Task material Block Start

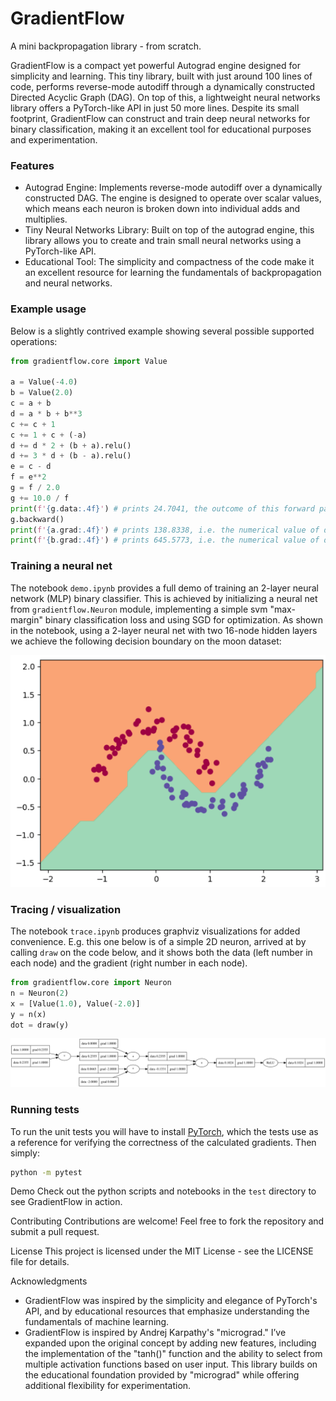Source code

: # GradientFlow
A mini backpropagation library - from scratch.

GradientFlow is a compact yet powerful Autograd engine designed for simplicity and learning. This tiny library, built with just around 100 lines of code, performs reverse-mode autodiff through a dynamically constructed Directed Acyclic Graph (DAG). On top of this, a lightweight neural networks library offers a PyTorch-like API in just 50 more lines. Despite its small footprint, GradientFlow can construct and train deep neural networks for binary classification, making it an excellent tool for educational purposes and experimentation.

### Features
- Autograd Engine: Implements reverse-mode autodiff over a dynamically constructed DAG. The engine is designed to operate over scalar values, which means each neuron is broken down into individual adds and multiplies.
- Tiny Neural Networks Library: Built on top of the autograd engine, this library allows you to create and train small neural networks using a PyTorch-like API.
- Educational Tool: The simplicity and compactness of the code make it an excellent resource for learning the fundamentals of backpropagation and neural networks.

### Example usage

Below is a slightly contrived example showing several possible supported operations:

```python
from gradientflow.core import Value

a = Value(-4.0)
b = Value(2.0)
c = a + b
d = a * b + b**3
c += c + 1
c += 1 + c + (-a)
d += d * 2 + (b + a).relu()
d += 3 * d + (b - a).relu()
e = c - d
f = e**2
g = f / 2.0
g += 10.0 / f
print(f'{g.data:.4f}') # prints 24.7041, the outcome of this forward pass
g.backward()
print(f'{a.grad:.4f}') # prints 138.8338, i.e. the numerical value of dg/da
print(f'{b.grad:.4f}') # prints 645.5773, i.e. the numerical value of dg/db
```

### Training a neural net

The notebook `demo.ipynb` provides a full demo of training an 2-layer neural network (MLP) binary classifier. This is achieved by initializing a neural net from `gradientflow.Neuron` module, implementing a simple svm "max-margin" binary classification loss and using SGD for optimization. As shown in the notebook, using a 2-layer neural net with two 16-node hidden layers we achieve the following decision boundary on the moon dataset:

![2d neuron](nn_output.png)

### Tracing / visualization

The notebook `trace.ipynb` produces graphviz visualizations for added convenience. E.g. this one below is of a simple 2D neuron, arrived at by calling `draw` on the code below, and it shows both the data (left number in each node) and the gradient (right number in each node).

```python
from gradientflow.core import Neuron
n = Neuron(2)
x = [Value(1.0), Value(-2.0)]
y = n(x)
dot = draw(y)
```

![2d neuron](gout.svg)

### Running tests

To run the unit tests you will have to install [PyTorch](https://pytorch.org/), which the tests use as a reference for verifying the correctness of the calculated gradients. Then simply:

```bash
python -m pytest
```

Demo
Check out the python scripts and notebooks in the `test` directory to see GradientFlow in action.

Contributing
Contributions are welcome! Feel free to fork the repository and submit a pull request.

License
This project is licensed under the MIT License - see the LICENSE file for details.

Acknowledgments
- GradientFlow was inspired by the simplicity and elegance of PyTorch's API, and by educational resources that emphasize understanding the fundamentals of machine learning.
- GradientFlow is inspired by Andrej Karpathy's "micrograd." I’ve expanded upon the original concept by adding new features, including the implementation of the "tanh()" function and the ability to select from multiple activation functions based on user input. This library builds on the educational foundation provided by "micrograd" while offering additional flexibility for experimentation.
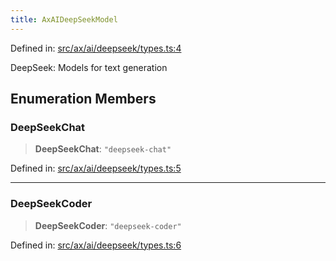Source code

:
 ```yaml
---
title: AxAIDeepSeekModel
---
```


Defined in: [src/ax/ai/deepseek/types.ts:4](#apidocs/httpsgithubcomax-llmaxblob3b79ada8d723949fcd8a76c2b6f48cf69d8394f8srcaxaideepseektypestsl4)

DeepSeek: Models for text generation

## Enumeration Members

<a id="DeepSeekChat"></a>

### DeepSeekChat

> **DeepSeekChat**: `"deepseek-chat"`

Defined in: [src/ax/ai/deepseek/types.ts:5](#apidocs/httpsgithubcomax-llmaxblob3b79ada8d723949fcd8a76c2b6f48cf69d8394f8srcaxaideepseektypestsl5)

***

<a id="DeepSeekCoder"></a>

### DeepSeekCoder

> **DeepSeekCoder**: `"deepseek-coder"`

Defined in: [src/ax/ai/deepseek/types.ts:6](#apidocs/httpsgithubcomax-llmaxblob3b79ada8d723949fcd8a76c2b6f48cf69d8394f8srcaxaideepseektypestsl6)
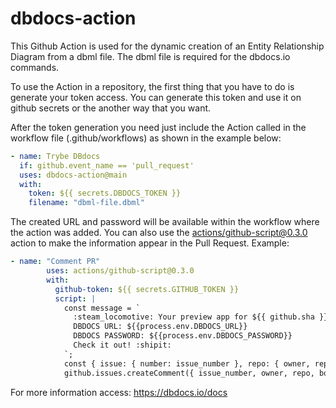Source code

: # dbdocs-action
This Github Action is used for the dynamic creation of an Entity Relationship Diagram from a dbml file.
The dbml file is required for the dbdocs.io commands.

To use the Action in a repository, the first thing that you have to do is generate your token access.
You can generate this token and use it on github secrets or the another way that you want.

After the token generation you need just include the Action called in the workflow file (.github/workflows) as shown in the example below:

```yaml
- name: Trybe DBdocs
  if: github.event_name == 'pull_request'
  uses: dbdocs-action@main
  with:
    token: ${{ secrets.DBDOCS_TOKEN }} 
    filename: "dbml-file.dbml"
```

The created URL and password will be available within the workflow where the action was added.
You can also use the [actions/github-script@0.3.0](https://github.com/actions/github-script) action to make the information appear in the Pull Request. Example:

```yaml
- name: "Comment PR"
        uses: actions/github-script@0.3.0
        with:
          github-token: ${{ secrets.GITHUB_TOKEN }}
          script: |
            const message = `
              :steam_locomotive: Your preview app for ${{ github.sha }} is ready!
              DBDOCS URL: ${{process.env.DBDOCS_URL}}
              DBDOCS PASSWORD: ${{process.env.DBDOCS_PASSWORD}}
              Check it out! :shipit:
            `;
            const { issue: { number: issue_number }, repo: { owner, repo }  } = context;
            github.issues.createComment({ issue_number, owner, repo, body: message });
```

For more information access: https://dbdocs.io/docs
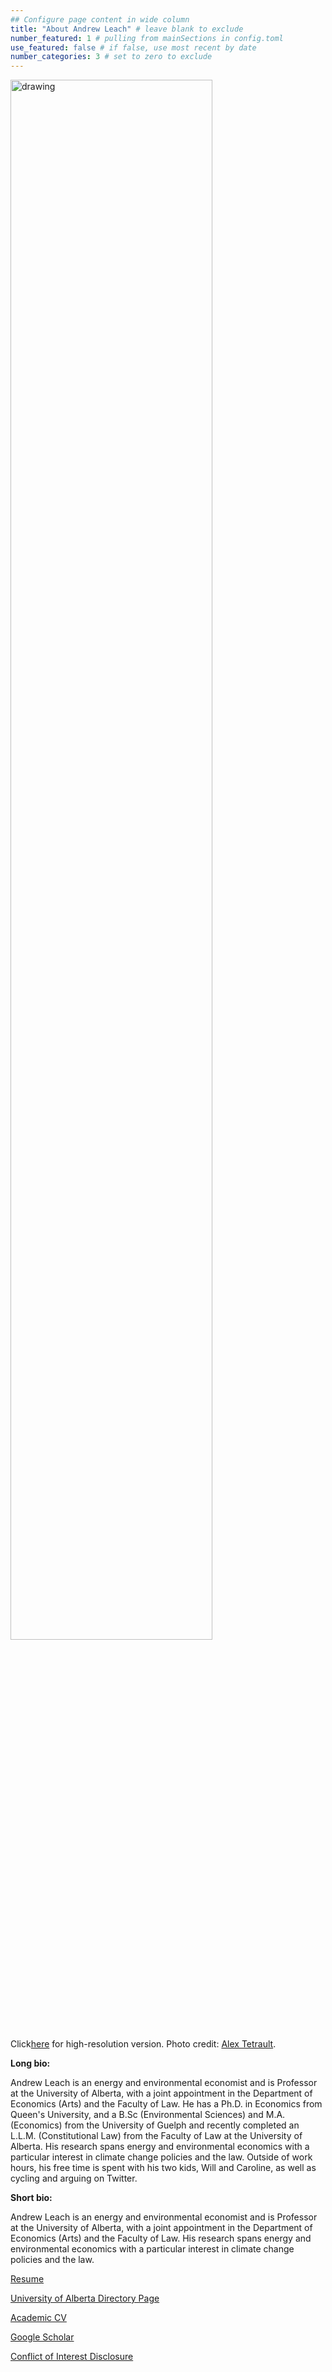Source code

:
 ```yaml
---
## Configure page content in wide column
title: "About Andrew Leach" # leave blank to exclude
number_featured: 1 # pulling from mainSections in config.toml
use_featured: false # if false, use most recent by date
number_categories: 3 # set to zero to exclude
---
```



<style>
img.two {
  height: 80%;
  width: 80%;
}
</style>
</head>
<body>


<img class="two" src="/img/leach_headshot_small.jpg" alt="drawing"/>

Click[here](/img/leach_headshot.jpg)  for high-resolution version. Photo credit: [Alex Tetrault](https://www.instagram.com/tetreaultaj/?hl=en).

**Long bio:**

Andrew Leach is an energy and environmental economist and is Professor at the University of Alberta, with a joint appointment in the Department of Economics (Arts) and the Faculty of Law.  He has a Ph.D. in Economics from Queen's University, and a B.Sc (Environmental Sciences) and M.A. (Economics) from the University of Guelph and recently completed an L.L.M. (Constitutional Law) from the Faculty of Law at the University of Alberta.  His research spans energy and environmental economics with a particular interest in climate change policies and the law. Outside of work hours, his free time is spent with his two kids, Will and Caroline, as well as cycling and arguing on Twitter.

**Short bio:**

Andrew Leach is an energy and environmental economist and is Professor at the University of Alberta, with a joint appointment in the Department of Economics (Arts) and the Faculty of Law.  His research spans energy and environmental economics with a particular interest in climate change policies and the law.


[Resume](leach_resume.pdf)

[University of Alberta Directory Page](https://apps.ualberta.ca/directory/person/aleach)


[Academic CV](cv_leach.pdf)


[Google Scholar](https://scholar.google.com/citations?hl=en&user=-as0RpQAAAAJ&view_op=list_works&sortby=pubdate)


[Conflict of Interest Disclosure](http://andrewleach.ca/conflict-of-interest-disclosure/)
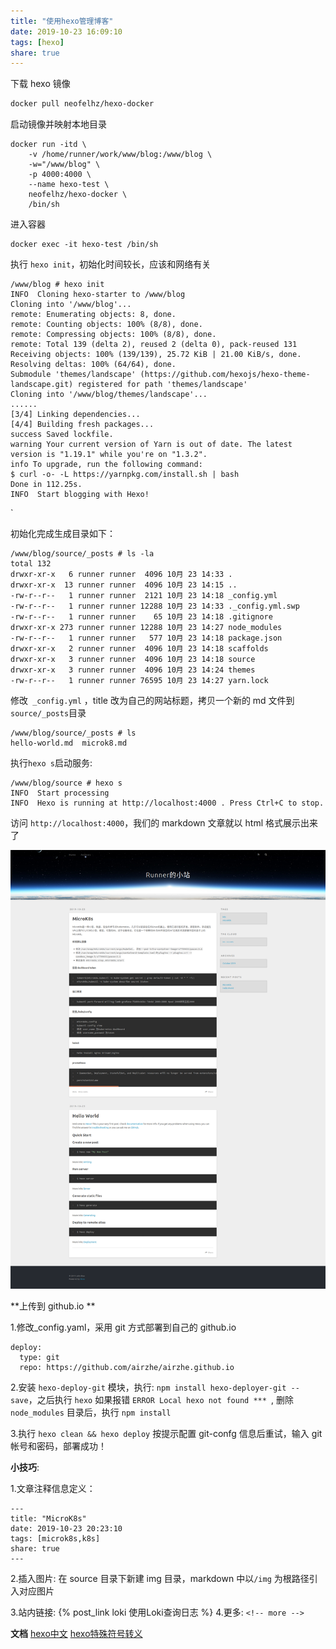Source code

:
 ```yaml
---
title: "使用hexo管理博客"
date: 2019-10-23 16:09:10
tags: [hexo]
share: true
---
```


下载 hexo 镜像
```sh
docker pull neofelhz/hexo-docker
```

启动镜像并映射本地目录

```
docker run -itd \
    -v /home/runner/work/www/blog:/www/blog \
    -w="/www/blog" \
    -p 4000:4000 \
    --name hexo-test \
    neofelhz/hexo-docker \
    /bin/sh
```

进入容器

```
docker exec -it hexo-test /bin/sh
```

执行 `hexo init`，初始化时间较长，应该和网络有关

```
/www/blog # hexo init 
INFO  Cloning hexo-starter to /www/blog
Cloning into '/www/blog'...
remote: Enumerating objects: 8, done.
remote: Counting objects: 100% (8/8), done.
remote: Compressing objects: 100% (8/8), done.
remote: Total 139 (delta 2), reused 2 (delta 0), pack-reused 131
Receiving objects: 100% (139/139), 25.72 KiB | 21.00 KiB/s, done.
Resolving deltas: 100% (64/64), done.
Submodule 'themes/landscape' (https://github.com/hexojs/hexo-theme-landscape.git) registered for path 'themes/landscape'
Cloning into '/www/blog/themes/landscape'...
......
[3/4] Linking dependencies...
[4/4] Building fresh packages...
success Saved lockfile.
warning Your current version of Yarn is out of date. The latest version is "1.19.1" while you're on "1.3.2".
info To upgrade, run the following command:
$ curl -o- -L https://yarnpkg.com/install.sh | bash
Done in 112.25s.
INFO  Start blogging with Hexo!
```
<!-- more -->`

初始化完成生成目录如下：

```
/www/blog/source/_posts # ls -la
total 132
drwxr-xr-x   6 runner runner  4096 10月 23 14:33 .
drwxr-xr-x  13 runner runner  4096 10月 23 14:15 ..
-rw-r--r--   1 runner runner  2121 10月 23 14:18 _config.yml
-rw-r--r--   1 runner runner 12288 10月 23 14:33 ._config.yml.swp
-rw-r--r--   1 runner runner    65 10月 23 14:18 .gitignore
drwxr-xr-x 273 runner runner 12288 10月 23 14:27 node_modules
-rw-r--r--   1 runner runner   577 10月 23 14:18 package.json
drwxr-xr-x   2 runner runner  4096 10月 23 14:18 scaffolds
drwxr-xr-x   3 runner runner  4096 10月 23 14:18 source
drwxr-xr-x   3 runner runner  4096 10月 23 14:24 themes
-rw-r--r--   1 runner runner 76595 10月 23 14:27 yarn.lock

```

修改` _config.yml` ，title 改为自己的网站标题，拷贝一个新的 md 文件到 `source/_posts`目录

```
/www/blog/source/_posts # ls
hello-world.md  microk8.md
```

执行`hexo s`启动服务:

```
/www/blog/source # hexo s
INFO  Start processing
INFO  Hexo is running at http://localhost:4000 . Press Ctrl+C to stop.
```

访问 `http://localhost:4000`，我们的 markdown 文章就以 html 格式展示出来了

![1.png](/img/hexo/1.png)



**上传到 github.io **

1.修改_config.yaml，采用 git 方式部署到自己的 github.io

```
deploy:
  type: git
  repo: https://github.com/airzhe/airzhe.github.io 
```

2.安装 `hexo-deploy-git` 模块，执行:  `npm install hexo-deployer-git --save`，之后执行 `hexo` 如果报错 `ERROR Local hexo not found *** `, 删除 `node_modules` 目录后，执行 `npm install`

3.执行 `hexo clean && hexo deploy` 按提示配置 git-confg 信息后重试，输入 git 帐号和密码，部署成功！



**小技巧**:

1.文章注释信息定义：

```
---
title: "MicroK8s"
date: 2019-10-23 20:23:10
tags: [microk8s,k8s]
share: true
---
```

2.插入图片:  在 source 目录下新建 img 目录，markdown 中以`/img` 为根路径引入对应图片

3.站内链接: {&#37; post_link loki  使用Loki查询日志 &#37;}
4.更多: `<!-- more -->`



**文档**
[hexo中文](https://hexo.io/zh-cn/docs/index.html)
[hexo特殊符号转义](https://wxnacy.com/2018/01/12/hexo-specific-symbol/)
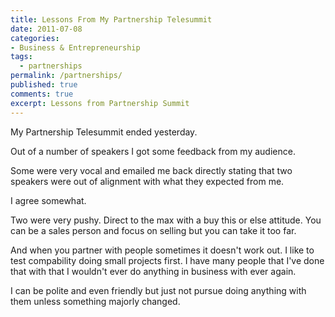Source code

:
 ```yaml
---
title: Lessons From My Partnership Telesummit
date: 2011-07-08
categories:
- Business & Entrepreneurship
tags:
  - partnerships
permalink: /partnerships/
published: true
comments: true
excerpt: Lessons from Partnership Summit
---
```

My Partnership Telesummit ended yesterday.

Out of a number of speakers I got some feedback from my audience.

Some were very vocal and emailed me back directly stating that two speakers were out of alignment with what they expected from me.

I agree somewhat.

Two were very pushy. Direct to the max with a buy this or else attitude. You can be a sales person and focus on selling but you can take it too far.

And when you partner with people sometimes it doesn't work out. I like to test compability doing small projects first. I have many people that I've done that with that I wouldn't ever do anything in business with ever again.

I can be polite and even friendly but just not pursue doing anything with them unless something majorly changed.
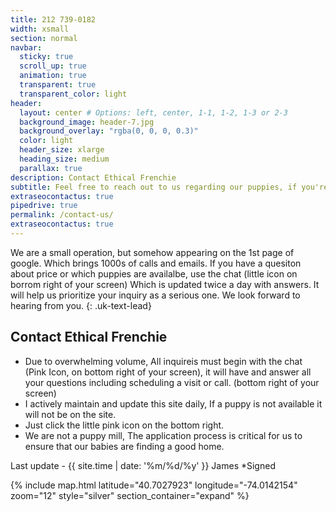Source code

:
 ```yaml
---
title: 212 739-0182
width: xsmall
section: normal
navbar:
  sticky: true
  scroll_up: true
  animation: true
  transparent: true
  transparent_color: light
header:
  layout: center # Options: left, center, 1-1, 1-2, 1-3 or 2-3
  background_image: header-7.jpg
  background_overlay: "rgba(0, 0, 0, 0.3)"
  color: light
  header_size: xlarge
  heading_size: medium
  parallax: true
description: Contact Ethical Frenchie
subtitle: Feel free to reach out to us regarding our puppies, if you're only now, use the chat!
extraseocontactus: true
pipedrive: true
permalink: /contact-us/
extraseocontactus: true
---
```


We are a small operation, but somehow appearing on the 1st page of google. Which brings 1000s of calls and emails. If you have a quesiton about price or which puppies are availalbe, use the chat (little icon on borrom right of your screen) Which is updated twice a day with answers. It will help us prioritize your inquiry as a serious one. We look forward to hearing from you.
{: .uk-text-lead}


## Contact Ethical Frenchie

 - Due to overwhelming volume, All inquireis must begin with the chat (Pink Icon, on bottom right of your screen), it will have and answer all your questions including scheduling a visit or call.  (bottom right of your screen)
 - I actively maintain and update this site daily, If a puppy is not available it will not be on the site.
 - Just click the little pink icon on the bottom right. 
 - We are not a puppy mill, The application process is critical for us to ensure that our babies are finding a good home.
 
 Last update - {{ site.time | date: '%m/%d/%y' }} James  *Signed 

{% include map.html 
  latitude="40.7027923" 
  longitude="-74.0142154" 
  zoom="12" 
  style="silver" 
  section_container="expand"
  %}

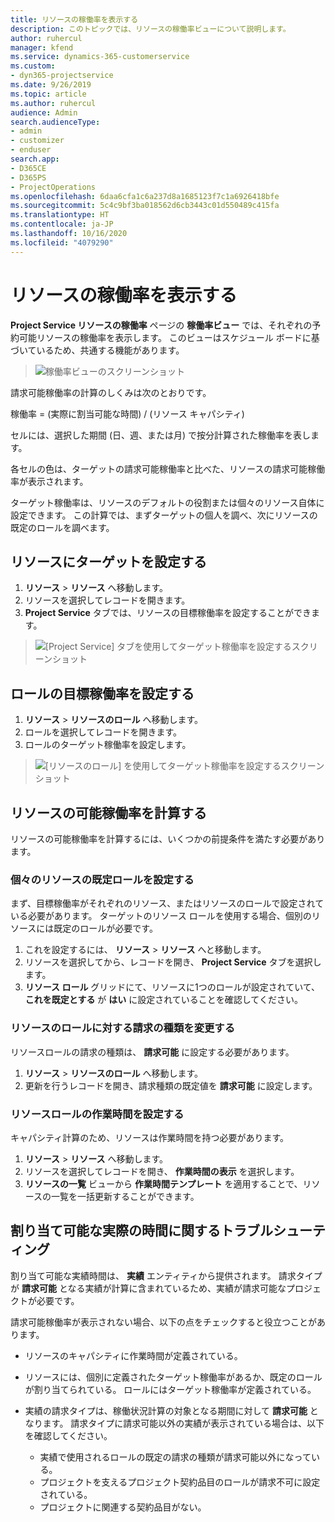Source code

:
 ```yaml
---
title: リソースの稼働率を表示する
description: このトピックでは、リソースの稼働率ビューについて説明します。
author: ruhercul
manager: kfend
ms.service: dynamics-365-customerservice
ms.custom:
- dyn365-projectservice
ms.date: 9/26/2019
ms.topic: article
ms.author: ruhercul
audience: Admin
search.audienceType:
- admin
- customizer
- enduser
search.app:
- D365CE
- D365PS
- ProjectOperations
ms.openlocfilehash: 6daa6cfa1c6a237d8a1685123f7c1a6926418bfe
ms.sourcegitcommit: 5c4c9bf3ba018562d6cb3443c01d550489c415fa
ms.translationtype: HT
ms.contentlocale: ja-JP
ms.lasthandoff: 10/16/2020
ms.locfileid: "4079290"
---
```

# <a name="view-chargeable-utilization-for-resources"></a>リソースの稼働率を表示する
 
**Project Service リソースの稼働率** ページの **稼働率ビュー** では、それぞれの予約可能リソースの稼働率を表示します。 このビューはスケジュール ボードに基づいているため、共通する機能があります。

> ![稼働率ビューのスクリーンショット](media/FAQ-utilization-1.png)
 

請求可能稼働率の計算のしくみは次のとおりです。

   稼働率 = (実際に割当可能な時間) / (リソース キャパシティ)

セルには、選択した期間 (日、週、または月) で按分計算された稼働率を表します。

各セルの色は、ターゲットの請求可能稼働率と比べた、リソースの請求可能稼働率が表示されます。 

ターゲット稼働率は、リソースのデフォルトの役割または個々のリソース自体に設定できます。 この計算では、まずターゲットの個人を調べ、次にリソースの既定のロールを調べます。

## <a name="set-target-on-a-resource"></a>リソースにターゲットを設定する

1. **リソース** \> **リソース** へ移動します。 
2. リソースを選択してレコードを開きます。 
3. **Project Service** タブでは、リソースの目標稼働率を設定することができます。

> ![[Project Service] タブを使用してターゲット稼働率を設定するスクリーンショット](media/FAQ-utilization-2.png)
 
## <a name="set-target-utilization-on-a-role"></a>ロールの目標稼働率を設定する

1. **リソース** \> **リソースのロール** へ移動します。 
2. ロールを選択してレコードを開きます。 
3. ロールのターゲット稼働率を設定します。

> ![[リソースのロール] を使用してターゲット稼働率を設定するスクリーンショット](media/FAQ-utilization-3.png)
 
## <a name="calculate-chargeable-utilization-for-a-resource"></a>リソースの可能稼働率を計算する

リソースの可能稼働率を計算するには、いくつかの前提条件を満たす必要があります。 

### <a name="set-default-role-for-individual-resource"></a>個々のリソースの既定ロールを設定する

まず、目標稼働率がそれぞれのリソース、またはリソースのロールで設定されている必要があります。 ターゲットのリソース ロールを使用する場合、個別のリソースには既定のロールが必要です。 

1. これを設定するには、 **リソース** \> **リソース** へと移動します。 
2. リソースを選択してから、レコードを開き、 **Project Service** タブを選択します。 
3. **リソース ロール** グリッドにて、リソースに1つのロールが設定されていて、 **これを既定とする** が **はい** に設定されていることを確認してください。
 
### <a name="change-billing-type-for-resource-role"></a>リソースのロールに対する請求の種類を変更する

リソースロールの請求の種類は、 **請求可能** に設定する必要があります。 

1. **リソース** \> **リソースのロール** へ移動します。 
2. 更新を行うレコードを開き、請求種類の既定値を **請求可能** に設定します。

### <a name="set-working-hours-for-resource-role"></a>リソースロールの作業時間を設定する
 
キャパシティ計算のため、リソースは作業時間を持つ必要があります。 

1. **リソース** \> **リソース** へ移動します。 
2. リソースを選択してレコードを開き、 **作業時間の表示** を選択します。 
3. **リソースの一覧** ビューから **作業時間テンプレート** を適用することで、リソースの一覧を一括更新することができます。

## <a name="troubleshooting-chargeable-actual-hours"></a>割り当て可能な実際の時間に関するトラブルシューティング

割り当て可能な実績時間は、 **実績** エンティティから提供されます。 請求タイプが **請求可能** となる実績が計算に含まれているため、実績が請求可能なプロジェクトが必要です。

請求可能稼働率が表示されない場合、以下の点をチェックすると役立つことがあります。

- リソースのキャパシティに作業時間が定義されている。
- リソースには、個別に定義されたターゲット稼働率があるか、既定のロールが割り当てられている。 ロールにはターゲット稼働率が定義されている。
- 実績の請求タイプは、稼働状況計算の対象となる期間に対して **請求可能** となります。 請求タイプに請求可能以外の実績が表示されている場合は、以下を確認してください。

  - 実績で使用されるロールの既定の請求の種類が請求可能以外になっている。
  - プロジェクトを支えるプロジェクト契約品目のロールが請求不可に設定されている。
  - プロジェクトに関連する契約品目がない。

Task material Block End

Instructions to follow — Lines holding the string "Check" must be copied out of the entries above.

Written answer —
Check out the python scripts and notebooks in the `test` directory to see GradientFlow in action.
              Check it out! :shipit:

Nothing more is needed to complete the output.